» **What the exercise asks**
As the answer, give a copy of each line below that includes the word "through".

Items from a dataset:
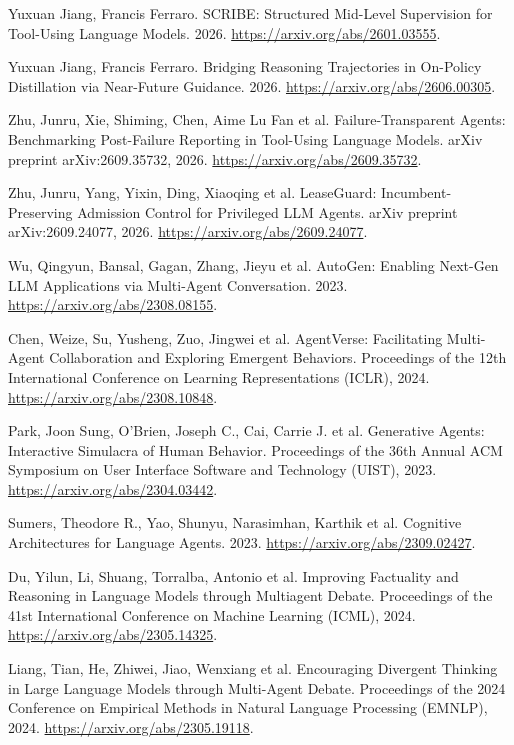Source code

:  Yuxuan Jiang, Francis Ferraro. {SCRIBE}: Structured Mid-Level Supervision for Tool-Using Language Models. 2026. \url{https://arxiv.org/abs/2601.03555}.

 Yuxuan Jiang, Francis Ferraro. Bridging Reasoning Trajectories in On-Policy Distillation via Near-Future Guidance. 2026. \url{https://arxiv.org/abs/2606.00305}.

 Zhu, Junru, Xie, Shiming, Chen, Aime Lu Fan et al. Failure-Transparent Agents: Benchmarking Post-Failure Reporting in Tool-Using Language Models. arXiv preprint arXiv:2609.35732, 2026. \url{https://arxiv.org/abs/2609.35732}.

 Zhu, Junru, Yang, Yixin, Ding, Xiaoqing et al. LeaseGuard: Incumbent-Preserving Admission Control for Privileged LLM Agents. arXiv preprint arXiv:2609.24077, 2026. \url{https://arxiv.org/abs/2609.24077}.

 Wu, Qingyun, Bansal, Gagan, Zhang, Jieyu et al. AutoGen: Enabling Next-Gen LLM Applications via Multi-Agent Conversation. 2023. \url{https://arxiv.org/abs/2308.08155}.

 Chen, Weize, Su, Yusheng, Zuo, Jingwei et al. {AgentVerse}: Facilitating Multi-Agent Collaboration and Exploring Emergent Behaviors. Proceedings of the 12th International Conference on Learning Representations (ICLR), 2024. \url{https://arxiv.org/abs/2308.10848}.

 Park, Joon Sung, O'Brien, Joseph C., Cai, Carrie J. et al. Generative Agents: Interactive Simulacra of Human Behavior. Proceedings of the 36th Annual ACM Symposium on User Interface Software and Technology (UIST), 2023. \url{https://arxiv.org/abs/2304.03442}.

 Sumers, Theodore R., Yao, Shunyu, Narasimhan, Karthik et al. Cognitive Architectures for Language Agents. 2023. \url{https://arxiv.org/abs/2309.02427}.

 Du, Yilun, Li, Shuang, Torralba, Antonio et al. Improving Factuality and Reasoning in Language Models through Multiagent Debate. Proceedings of the 41st International Conference on Machine Learning (ICML), 2024. \url{https://arxiv.org/abs/2305.14325}.

 Liang, Tian, He, Zhiwei, Jiao, Wenxiang et al. Encouraging Divergent Thinking in Large Language Models through Multi-Agent Debate. Proceedings of the 2024 Conference on Empirical Methods in Natural Language Processing (EMNLP), 2024. \url{https://arxiv.org/abs/2305.19118}.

» **The completed task**
 Du, Yilun, Li, Shuang, Torralba, Antonio et al. Improving Factuality and Reasoning in Language Models through Multiagent Debate. Proceedings of the 41st International Conference on Machine Learning (ICML), 2024. \url{https://arxiv.org/abs/2305.14325}.
 Liang, Tian, He, Zhiwei, Jiao, Wenxiang et al. Encouraging Divergent Thinking in Large Language Models through Multi-Agent Debate. Proceedings of the 2024 Conference on Empirical Methods in Natural Language Processing (EMNLP), 2024. \url{https://arxiv.org/abs/2305.19118}.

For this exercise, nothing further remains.